Paliło się przy tężni
Strażacy zostali wezwani do ugaszenia ogniska, które ktoś rozpalił przy tężni. Obiekt jest drewniany. Pytamy więc, czy tężnia jest odpowiednio zabezpieczona.
RADLIN 1 października około godz. 19.30 w rejonie tężni ktoś rozpalił ognisko. Pozostawione samo sobie tliło się, co wzbudziło niepokój mieszkańców. Wezwali oni na miejsce strażaków. Ognisko udało się szybko ugasić i na szczęście nie doszło do żadnego uszkodzenia tężni. Pawilon obiektu nie był zagrożony. W związku z tym zdarzeniem zapytaliśmy w radlińskim urzędzie miasta, czy obiekt jest odpowiednio chroniony?

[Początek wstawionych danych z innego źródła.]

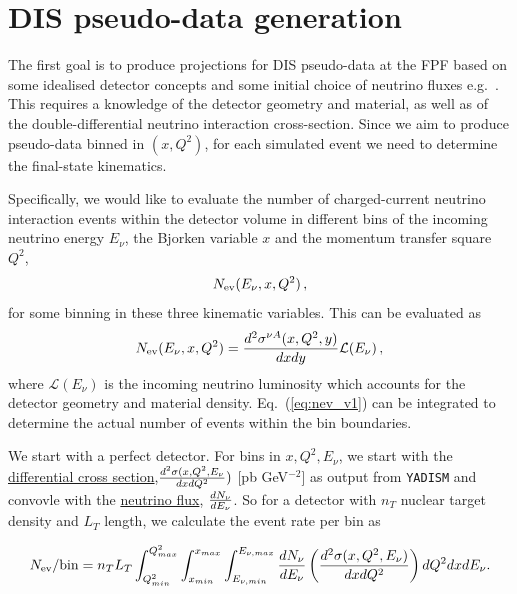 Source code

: \documentclass[11pt,a4paper]{article}
\def\frac#1#2{{{#1}\over {#2}}}
\numberwithin{equation}{section}
\numberwithin{figure}{section}
\numberwithin{table}{section}
\begin{document}
\section{DIS pseudo-data generation}
\label{sec:pseudo-data_generation}

The first goal is to produce projections
for DIS pseudo-data at the FPF based on
some idealised detector concepts and
some initial choice of neutrino fluxes
e.g.~\cite{Kling:2021gos}.
%
This requires a knowledge of the detector geometry
and material, as well as of the double-differential
neutrino interaction cross-section. 
%
Since we aim to produce pseudo-data binned in $(x,Q^2)$,
for each simulated event we need to determine the 
final-state kinematics. 

Specifically, we would like to evaluate the
number of charged-current neutrino interaction events
within the detector volume in different bins
of the incoming neutrino energy $E_\nu$, the Bjorken
variable $x$ and the momentum transfer square $Q^2$,
\begin{equation}
    N_{\rm ev}(E_\nu, x, Q^2) \, ,
\end{equation}
for some binning in these three kinematic variables.
%
This can be evaluated as
\begin{equation}
\label{eq:nev_v1}
    N_{\rm ev}(E_\nu, x, Q^2) =  \frac{d^2\sigma^{\nu A}(x,Q^2,y)}{dxdy} \mathcal{L}(E_{\nu}) \, ,
\end{equation}
where $\mathcal{L}(E_{\nu}) $ is the incoming neutrino
luminosity which accounts for the detector geometry
and material density. 
%
Eq.~(\ref{eq:nev_v1}) can be integrated to
determine the actual number of events within
the bin boundaries.

\newline
\newline
We start with a perfect detector.
\newline
\newline
For bins in $x,Q^2,E_{\nu}$, we start with the \href{https://github.com/juanrojochacon/FPF-WG1/blob/main/results/diff_xsecs_a1.txt}{differential cross section},$\frac{d^2\sigma(x,Q^2,E_{\nu}}{dxdQ^2})$ [pb GeV$^{-2}$] as output from {\tt YADISM} and convovle with the \href{https://github.com/KlingFelix/FastNeutrinoFluxSimulation/tree/main/Fluxes}{neutrino flux}, $\frac{dN_{\nu}}{dE_{\nu}}$. So for a detector with $n_T$ nuclear target density and $L_T$ length, we calculate the event rate per bin as

\begin{equation}
    N_{\rm ev}/{\rm bin} = n_T L_T\int_{Q^2_{min}}^{Q^2_{max}}\int_{x_{min}}^{x_{max}}\int_{E_{\nu,min}}^{E_{\nu , max}} \frac{dN_{\nu}}{dE_{\nu}}\left(\frac{d^2\sigma(x,Q^2,E_{\nu})}{dxdQ^2}\right) dQ^2 dx dE_{\nu}.
\end{equation}
\end{document}
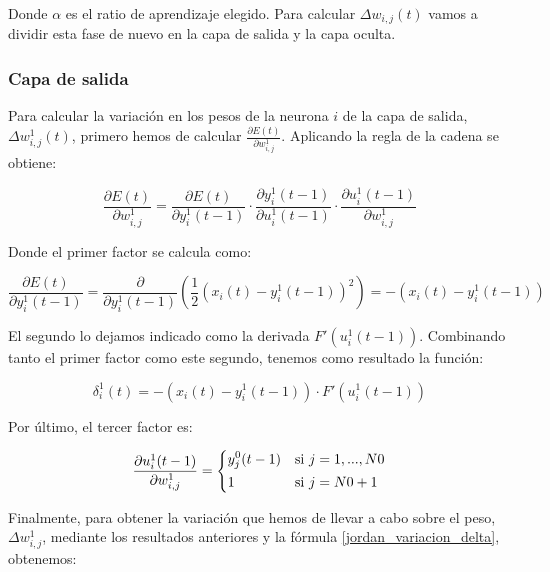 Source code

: \documentclass[a4paper,11pt]{article}
\begin{document}
Donde ${\alpha}$ es el ratio de aprendizaje elegido. Para calcular ${\Delta w_{i,j}(t)}$ vamos a dividir esta fase de nuevo en la capa de salida y la capa oculta.

\subsubsection{Capa de salida}
Para calcular la variación en los pesos de la neurona ${i}$ de la capa de salida, ${\Delta w_{i,j}^{1}(t)}$, primero hemos de calcular ${\frac{\partial E(t)}{\partial w_{i,j}^{1}}}$. Aplicando la regla de la cadena se obtiene:

\begin{equation}
	\frac{\partial E(t)}{\partial w_{i,j}^{1}} = \frac{\partial E(t)}{\partial y_{i}^{1}(t-1)} \cdot \frac{\partial y_{i}^{1}(t-1)}{\partial u_{i}^{1}(t-1)} \cdot \frac{\partial u_{i}^{1}(t-1)}{\partial w_{i,j}^{1}}
\end{equation}

Donde el primer factor se calcula como:

\begin{equation}
	\label{jordan_derivada_E}
	\frac{\partial E(t)}{\partial y_{i}^{1}(t-1)} = \frac{\partial}{\partial y_{i}^{1}(t-1)}\left(\frac{1}{2}\left(x_{i}(t)-y_{i}^{1}(t-1)\right)^{2}\right) = -\left(x_{i}(t) - y_{i}^{1}(t-1)\right)
\end{equation}

El segundo lo dejamos indicado como la derivada ${F'\left(u_{i}^{1}(t-1)\right)}$. Combinando tanto el primer factor como este segundo, tenemos como resultado la función:

\begin{equation}
	\delta_{i}^{1}(t) = -\left(x_{i}(t) - y_{i}^{1}(t-1)\right) \cdot F'\left(u_{i}^{1}(t-1)\right)
\end{equation}

Por último, el tercer factor es:

\textbf{\begin{equation}
	\frac{\partial u_{i}^{1}(t-1)}{\partial w_{i,j}^{1}} =
    \begin{dcases}
    	y_{j}^{0}(t-1)	& \textrm{si } j=1,...,N0\\
		1				& \textrm{si } j=N0+1\\
	\end{dcases}
\end{equation}}

Finalmente, para obtener la variación que hemos de llevar a cabo sobre el peso, ${\Delta w_{i,j}^{1}}$, mediante los resultados anteriores y la fórmula \ref{jordan_variacion_delta}, obtenemos:
\end{document}
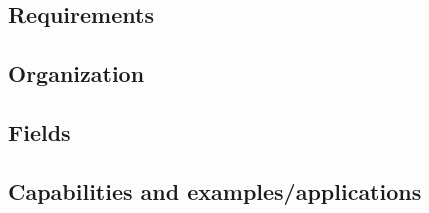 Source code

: \documentclass[12pt]{scrartcl}
\begin{document}
      \subsection{Requirements}
      
      
      
      \subsection{Organization}
        
        
        
        
      
      \subsection{Fields}
      
      
    
      \subsection{Capabilities and examples/applications}
  
\end{document}
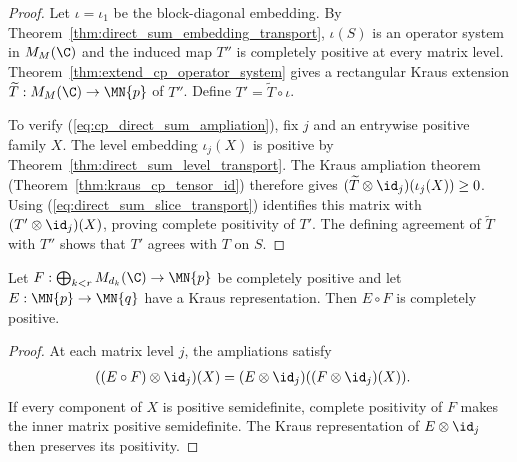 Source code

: \begin{proof}\leanok
    Let $\iota=\iota_1$ be the block-diagonal embedding. By
    Theorem~\ref{thm:direct_sum_embedding_transport}, $\iota(S)$ is an
    operator system in $M_M(\C)$ and the induced map $T''$ is completely
    positive at every matrix level. Theorem~\ref{thm:extend_cp_operator_system} gives
    a rectangular Kraus extension $\widetilde T:M_M(\C)\to\MN{p}$ of
    $T''$. Define $T'=\widetilde T\circ\iota$.

    To verify (\ref{eq:cp_direct_sum_ampliation}), fix $j$ and an entrywise
    positive family $X$. The level embedding $\iota_j(X)$ is positive by
    Theorem~\ref{thm:direct_sum_level_transport}. The Kraus ampliation theorem
    (Theorem~\ref{thm:kraus_cp_tensor_id}) therefore gives
    $(\widetilde T\otimes\id_j)(\iota_j(X))\ge0$. Using
    (\ref{eq:direct_sum_slice_transport}) identifies this matrix with
    $(T'\otimes\id_j)(X)$, proving complete positivity of $T'$. The defining
    agreement of $\widetilde T$ with $T''$ shows that $T'$ agrees with $T$ on
    $S$.
\end{proof}

\begin{theorem}
    \label{thm:cp_direct_sum_postcomp_kraus}
    \leanok
    Let $F:\bigoplus_{k<r}M_{d_k}(\C)\to\MN{p}$ be completely positive and
    let $E:\MN{p}\to\MN{q}$ have a Kraus representation. Then $E\circ F$ is
    completely positive.
\end{theorem}

\begin{proof}\leanok
    At each matrix level $j$, the ampliations satisfy
    \begin{align}
        ((E\circ F)\otimes\id_j)(X)
        &=(E\otimes\id_j)((F\otimes\id_j)(X)).
    \end{align}
    If every component of $X$ is positive semidefinite, complete positivity
    of $F$ makes the inner matrix positive semidefinite. The Kraus
    representation of $E\otimes\id_j$ then preserves its positivity.
\end{proof}

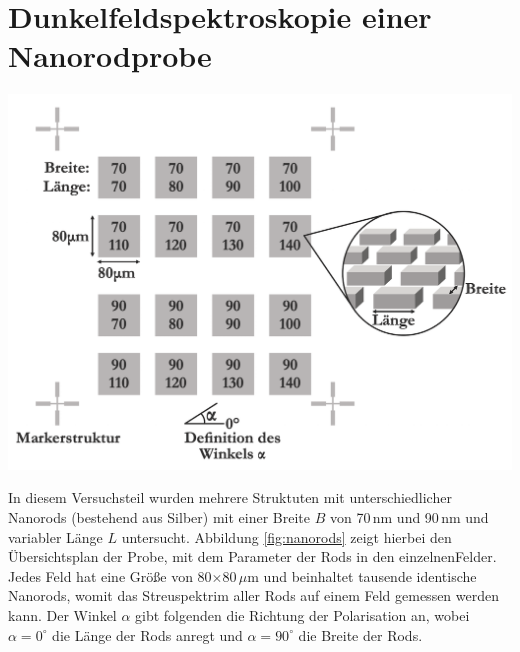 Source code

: \newpage
\section{Dunkelfeldspektroskopie einer Nanorodprobe}
\label{sec:nanorods}

\begin{center}
    \captionsetup{type = figure}
    \includegraphics[width = \textwidth]{Bilder/Nanorods.png}
    \label{fig:nanorods}
\end{center}

In diesem Versuchsteil wurden mehrere Struktuten mit unterschiedlicher Nanorods (bestehend aus Silber) mit einer Breite $B$ von 70\,nm und 90\,nm und variabler Länge $L$ untersucht. Abbildung \ref{fig:nanorods} zeigt hierbei den Übersichtsplan der Probe, mit dem Parameter der Rods in den einzelnenFelder. Jedes Feld hat eine Größe von 80$\times$80\,$\mu$m und beinhaltet tausende identische Nanorods, womit das Streuspektrim aller Rods auf einem Feld gemessen werden kann. Der Winkel $\alpha$ gibt folgenden die Richtung der Polarisation an, wobei $\alpha = 0^\circ$ die Länge der Rods anregt und $\alpha = 90^\circ$ die Breite der Rods. \cite{Anleitung}
\bigskip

Okazuje się, że jeszcze przed odbiorem technicznym zlecono opinię przeciwpożarową, wedle której tężnia nie wymaga dodatkowych zabezpieczeń. - Oprócz tego tężnia będzie w zasięgu monitoringu, zaś przy obiekcie pojawi się stróż. Jak każdy majątek gminny, tężnia jest ubezpieczona. W niedalekiej przyszłości planujemy jeszcze dokonania dodatkowego ubezpieczenia obiektu - informuje Marek Gajda, rzecznik urzędu miasta.